*** Block opens ***

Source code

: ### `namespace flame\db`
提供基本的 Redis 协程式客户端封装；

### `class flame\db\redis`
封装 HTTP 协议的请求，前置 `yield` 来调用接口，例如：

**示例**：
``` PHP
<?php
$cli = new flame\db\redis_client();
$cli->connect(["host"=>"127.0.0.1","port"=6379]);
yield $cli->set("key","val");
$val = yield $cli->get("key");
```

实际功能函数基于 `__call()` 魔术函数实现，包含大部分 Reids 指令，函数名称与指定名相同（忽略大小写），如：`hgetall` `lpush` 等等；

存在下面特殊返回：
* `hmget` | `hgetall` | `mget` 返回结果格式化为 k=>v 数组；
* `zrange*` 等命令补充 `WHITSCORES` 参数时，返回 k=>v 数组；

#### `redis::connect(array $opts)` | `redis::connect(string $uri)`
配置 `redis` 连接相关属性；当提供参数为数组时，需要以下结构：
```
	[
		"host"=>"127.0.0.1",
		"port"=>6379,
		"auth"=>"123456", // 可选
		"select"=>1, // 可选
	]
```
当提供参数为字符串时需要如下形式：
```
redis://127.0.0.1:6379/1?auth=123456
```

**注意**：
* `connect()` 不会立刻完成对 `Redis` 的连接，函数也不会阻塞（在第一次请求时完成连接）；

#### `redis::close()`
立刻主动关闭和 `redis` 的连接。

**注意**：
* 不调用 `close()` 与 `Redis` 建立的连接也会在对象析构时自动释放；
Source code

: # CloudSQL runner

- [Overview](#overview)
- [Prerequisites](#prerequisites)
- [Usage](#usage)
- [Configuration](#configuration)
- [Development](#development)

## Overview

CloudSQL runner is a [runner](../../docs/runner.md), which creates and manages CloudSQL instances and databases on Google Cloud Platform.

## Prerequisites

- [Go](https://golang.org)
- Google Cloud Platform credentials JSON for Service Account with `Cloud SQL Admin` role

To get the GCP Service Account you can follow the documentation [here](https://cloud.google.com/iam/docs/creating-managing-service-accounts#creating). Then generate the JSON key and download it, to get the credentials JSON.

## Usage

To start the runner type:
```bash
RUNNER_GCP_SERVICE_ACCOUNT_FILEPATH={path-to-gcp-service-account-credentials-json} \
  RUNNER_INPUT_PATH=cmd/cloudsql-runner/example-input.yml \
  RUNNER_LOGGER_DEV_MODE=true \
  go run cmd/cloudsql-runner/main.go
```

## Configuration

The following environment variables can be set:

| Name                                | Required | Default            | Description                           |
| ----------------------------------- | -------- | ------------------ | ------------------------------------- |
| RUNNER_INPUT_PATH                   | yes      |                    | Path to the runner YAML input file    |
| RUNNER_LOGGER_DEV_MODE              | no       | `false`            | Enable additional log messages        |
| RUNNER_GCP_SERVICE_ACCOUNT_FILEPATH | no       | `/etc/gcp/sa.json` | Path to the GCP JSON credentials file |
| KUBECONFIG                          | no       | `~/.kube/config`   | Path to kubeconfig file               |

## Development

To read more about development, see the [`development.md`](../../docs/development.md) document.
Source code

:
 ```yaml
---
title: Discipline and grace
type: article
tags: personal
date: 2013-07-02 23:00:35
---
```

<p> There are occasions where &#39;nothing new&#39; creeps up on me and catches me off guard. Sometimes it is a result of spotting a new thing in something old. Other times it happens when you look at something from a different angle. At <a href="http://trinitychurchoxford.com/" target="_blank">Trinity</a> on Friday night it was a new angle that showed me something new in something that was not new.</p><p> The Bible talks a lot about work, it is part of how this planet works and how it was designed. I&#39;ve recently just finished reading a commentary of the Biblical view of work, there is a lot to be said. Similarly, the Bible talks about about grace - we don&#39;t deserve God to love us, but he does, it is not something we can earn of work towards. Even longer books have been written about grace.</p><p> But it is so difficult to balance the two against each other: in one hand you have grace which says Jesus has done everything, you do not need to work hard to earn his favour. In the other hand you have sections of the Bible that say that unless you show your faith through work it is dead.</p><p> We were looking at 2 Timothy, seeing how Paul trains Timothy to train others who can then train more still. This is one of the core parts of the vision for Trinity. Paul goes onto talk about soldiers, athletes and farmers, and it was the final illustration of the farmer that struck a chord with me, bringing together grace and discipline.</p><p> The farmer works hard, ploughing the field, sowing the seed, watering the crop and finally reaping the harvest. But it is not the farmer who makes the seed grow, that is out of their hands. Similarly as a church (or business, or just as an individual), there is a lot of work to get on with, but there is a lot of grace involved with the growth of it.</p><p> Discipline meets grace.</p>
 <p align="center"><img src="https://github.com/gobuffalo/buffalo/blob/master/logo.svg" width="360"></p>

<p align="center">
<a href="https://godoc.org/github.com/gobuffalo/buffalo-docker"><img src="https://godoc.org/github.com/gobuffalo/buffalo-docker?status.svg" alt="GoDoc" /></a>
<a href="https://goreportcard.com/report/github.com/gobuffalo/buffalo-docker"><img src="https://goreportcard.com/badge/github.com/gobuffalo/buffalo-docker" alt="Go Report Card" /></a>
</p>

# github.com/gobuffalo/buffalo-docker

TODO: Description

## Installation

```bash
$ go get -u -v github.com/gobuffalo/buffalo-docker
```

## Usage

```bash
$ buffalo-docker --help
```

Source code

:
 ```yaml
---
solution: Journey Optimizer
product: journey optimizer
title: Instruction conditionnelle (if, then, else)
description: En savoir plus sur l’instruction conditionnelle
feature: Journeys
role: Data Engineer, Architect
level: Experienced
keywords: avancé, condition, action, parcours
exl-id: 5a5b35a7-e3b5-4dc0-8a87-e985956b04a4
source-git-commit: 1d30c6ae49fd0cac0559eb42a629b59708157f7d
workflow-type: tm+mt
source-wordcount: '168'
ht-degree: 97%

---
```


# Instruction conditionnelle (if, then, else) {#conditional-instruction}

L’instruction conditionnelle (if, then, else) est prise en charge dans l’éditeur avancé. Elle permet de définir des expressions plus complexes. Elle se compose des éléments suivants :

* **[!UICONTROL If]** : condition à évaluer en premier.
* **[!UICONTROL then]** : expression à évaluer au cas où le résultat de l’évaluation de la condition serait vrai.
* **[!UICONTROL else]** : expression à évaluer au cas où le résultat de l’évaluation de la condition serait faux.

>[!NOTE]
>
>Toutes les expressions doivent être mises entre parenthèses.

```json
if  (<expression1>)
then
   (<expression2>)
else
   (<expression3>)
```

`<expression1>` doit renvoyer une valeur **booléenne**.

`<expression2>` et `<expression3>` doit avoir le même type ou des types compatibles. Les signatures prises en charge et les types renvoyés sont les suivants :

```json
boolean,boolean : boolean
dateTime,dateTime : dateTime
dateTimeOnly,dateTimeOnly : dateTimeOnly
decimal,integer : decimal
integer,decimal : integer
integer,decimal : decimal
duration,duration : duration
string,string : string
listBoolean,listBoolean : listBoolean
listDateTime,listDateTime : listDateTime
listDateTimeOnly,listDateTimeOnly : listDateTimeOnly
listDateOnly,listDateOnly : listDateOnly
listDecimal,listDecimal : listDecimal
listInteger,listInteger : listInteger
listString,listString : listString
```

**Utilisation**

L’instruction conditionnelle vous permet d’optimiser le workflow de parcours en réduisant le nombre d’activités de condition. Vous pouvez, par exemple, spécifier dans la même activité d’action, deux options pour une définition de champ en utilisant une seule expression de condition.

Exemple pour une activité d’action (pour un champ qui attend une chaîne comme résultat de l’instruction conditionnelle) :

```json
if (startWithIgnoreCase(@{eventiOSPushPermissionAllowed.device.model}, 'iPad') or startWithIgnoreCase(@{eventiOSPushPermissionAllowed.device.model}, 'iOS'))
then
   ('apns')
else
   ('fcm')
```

*** Block closes ***

Each entry is to be written out exactly as it was given.

▶ _ANSWER SECTION_
Source code

: ### `namespace flame\db`
提供基本的 Redis 协程式客户端封装；

### `class flame\db\redis`
封装 HTTP 协议的请求，前置 `yield` 来调用接口，例如：

**示例**：
``` PHP
<?php
$cli = new flame\db\redis_client();
$cli->connect(["host"=>"127.0.0.1","port"=6379]);
yield $cli->set("key","val");
$val = yield $cli->get("key");
```

实际功能函数基于 `__call()` 魔术函数实现，包含大部分 Reids 指令，函数名称与指定名相同（忽略大小写），如：`hgetall` `lpush` 等等；

存在下面特殊返回：
* `hmget` | `hgetall` | `mget` 返回结果格式化为 k=>v 数组；
* `zrange*` 等命令补充 `WHITSCORES` 参数时，返回 k=>v 数组；

#### `redis::connect(array $opts)` | `redis::connect(string $uri)`
配置 `redis` 连接相关属性；当提供参数为数组时，需要以下结构：
```
	[
		"host"=>"127.0.0.1",
		"port"=>6379,
		"auth"=>"123456", // 可选
		"select"=>1, // 可选
	]
```
当提供参数为字符串时需要如下形式：
```
redis://127.0.0.1:6379/1?auth=123456
```

**注意**：
* `connect()` 不会立刻完成对 `Redis` 的连接，函数也不会阻塞（在第一次请求时完成连接）；

#### `redis::close()`
立刻主动关闭和 `redis` 的连接。

**注意**：
* 不调用 `close()` 与 `Redis` 建立的连接也会在对象析构时自动释放；
Source code

: # CloudSQL runner

- [Overview](#overview)
- [Prerequisites](#prerequisites)
- [Usage](#usage)
- [Configuration](#configuration)
- [Development](#development)

## Overview

CloudSQL runner is a [runner](../../docs/runner.md), which creates and manages CloudSQL instances and databases on Google Cloud Platform.

## Prerequisites

- [Go](https://golang.org)
- Google Cloud Platform credentials JSON for Service Account with `Cloud SQL Admin` role

To get the GCP Service Account you can follow the documentation [here](https://cloud.google.com/iam/docs/creating-managing-service-accounts#creating). Then generate the JSON key and download it, to get the credentials JSON.

## Usage

To start the runner type:
```bash
RUNNER_GCP_SERVICE_ACCOUNT_FILEPATH={path-to-gcp-service-account-credentials-json} \
  RUNNER_INPUT_PATH=cmd/cloudsql-runner/example-input.yml \
  RUNNER_LOGGER_DEV_MODE=true \
  go run cmd/cloudsql-runner/main.go
```

## Configuration

The following environment variables can be set:

| Name                                | Required | Default            | Description                           |
| ----------------------------------- | -------- | ------------------ | ------------------------------------- |
| RUNNER_INPUT_PATH                   | yes      |                    | Path to the runner YAML input file    |
| RUNNER_LOGGER_DEV_MODE              | no       | `false`            | Enable additional log messages        |
| RUNNER_GCP_SERVICE_ACCOUNT_FILEPATH | no       | `/etc/gcp/sa.json` | Path to the GCP JSON credentials file |
| KUBECONFIG                          | no       | `~/.kube/config`   | Path to kubeconfig file               |

## Development

To read more about development, see the [`development.md`](../../docs/development.md) document.
Source code

:
 ```yaml
---
title: Discipline and grace
type: article
tags: personal
date: 2013-07-02 23:00:35
---
```

<p> There are occasions where &#39;nothing new&#39; creeps up on me and catches me off guard. Sometimes it is a result of spotting a new thing in something old. Other times it happens when you look at something from a different angle. At <a href="http://trinitychurchoxford.com/" target="_blank">Trinity</a> on Friday night it was a new angle that showed me something new in something that was not new.</p><p> The Bible talks a lot about work, it is part of how this planet works and how it was designed. I&#39;ve recently just finished reading a commentary of the Biblical view of work, there is a lot to be said. Similarly, the Bible talks about about grace - we don&#39;t deserve God to love us, but he does, it is not something we can earn of work towards. Even longer books have been written about grace.</p><p> But it is so difficult to balance the two against each other: in one hand you have grace which says Jesus has done everything, you do not need to work hard to earn his favour. In the other hand you have sections of the Bible that say that unless you show your faith through work it is dead.</p><p> We were looking at 2 Timothy, seeing how Paul trains Timothy to train others who can then train more still. This is one of the core parts of the vision for Trinity. Paul goes onto talk about soldiers, athletes and farmers, and it was the final illustration of the farmer that struck a chord with me, bringing together grace and discipline.</p><p> The farmer works hard, ploughing the field, sowing the seed, watering the crop and finally reaping the harvest. But it is not the farmer who makes the seed grow, that is out of their hands. Similarly as a church (or business, or just as an individual), there is a lot of work to get on with, but there is a lot of grace involved with the growth of it.</p><p> Discipline meets grace.</p>
 <p align="center"><img src="https://github.com/gobuffalo/buffalo/blob/master/logo.svg" width="360"></p>

<p align="center">
<a href="https://godoc.org/github.com/gobuffalo/buffalo-docker"><img src="https://godoc.org/github.com/gobuffalo/buffalo-docker?status.svg" alt="GoDoc" /></a>
<a href="https://goreportcard.com/report/github.com/gobuffalo/buffalo-docker"><img src="https://goreportcard.com/badge/github.com/gobuffalo/buffalo-docker" alt="Go Report Card" /></a>
</p>

# github.com/gobuffalo/buffalo-docker

TODO: Description

## Installation

```bash
$ go get -u -v github.com/gobuffalo/buffalo-docker
```

## Usage

```bash
$ buffalo-docker --help
```

Source code

:
 ```yaml
---
solution: Journey Optimizer
product: journey optimizer
title: Instruction conditionnelle (if, then, else)
description: En savoir plus sur l’instruction conditionnelle
feature: Journeys
role: Data Engineer, Architect
level: Experienced
keywords: avancé, condition, action, parcours
exl-id: 5a5b35a7-e3b5-4dc0-8a87-e985956b04a4
source-git-commit: 1d30c6ae49fd0cac0559eb42a629b59708157f7d
workflow-type: tm+mt
source-wordcount: '168'
ht-degree: 97%

---
```


# Instruction conditionnelle (if, then, else) {#conditional-instruction}

L’instruction conditionnelle (if, then, else) est prise en charge dans l’éditeur avancé. Elle permet de définir des expressions plus complexes. Elle se compose des éléments suivants :

* **[!UICONTROL If]** : condition à évaluer en premier.
* **[!UICONTROL then]** : expression à évaluer au cas où le résultat de l’évaluation de la condition serait vrai.
* **[!UICONTROL else]** : expression à évaluer au cas où le résultat de l’évaluation de la condition serait faux.

>[!NOTE]
>
>Toutes les expressions doivent être mises entre parenthèses.

```json
if  (<expression1>)
then
   (<expression2>)
else
   (<expression3>)
```

`<expression1>` doit renvoyer une valeur **booléenne**.

`<expression2>` et `<expression3>` doit avoir le même type ou des types compatibles. Les signatures prises en charge et les types renvoyés sont les suivants :

```json
boolean,boolean : boolean
dateTime,dateTime : dateTime
dateTimeOnly,dateTimeOnly : dateTimeOnly
decimal,integer : decimal
integer,decimal : integer
integer,decimal : decimal
duration,duration : duration
string,string : string
listBoolean,listBoolean : listBoolean
listDateTime,listDateTime : listDateTime
listDateTimeOnly,listDateTimeOnly : listDateTimeOnly
listDateOnly,listDateOnly : listDateOnly
listDecimal,listDecimal : listDecimal
listInteger,listInteger : listInteger
listString,listString : listString
```

**Utilisation**

L’instruction conditionnelle vous permet d’optimiser le workflow de parcours en réduisant le nombre d’activités de condition. Vous pouvez, par exemple, spécifier dans la même activité d’action, deux options pour une définition de champ en utilisant une seule expression de condition.

Exemple pour une activité d’action (pour un champ qui attend une chaîne comme résultat de l’instruction conditionnelle) :

```json
if (startWithIgnoreCase(@{eventiOSPushPermissionAllowed.device.model}, 'iPad') or startWithIgnoreCase(@{eventiOSPushPermissionAllowed.device.model}, 'iOS'))
then
   ('apns')
else
   ('fcm')
```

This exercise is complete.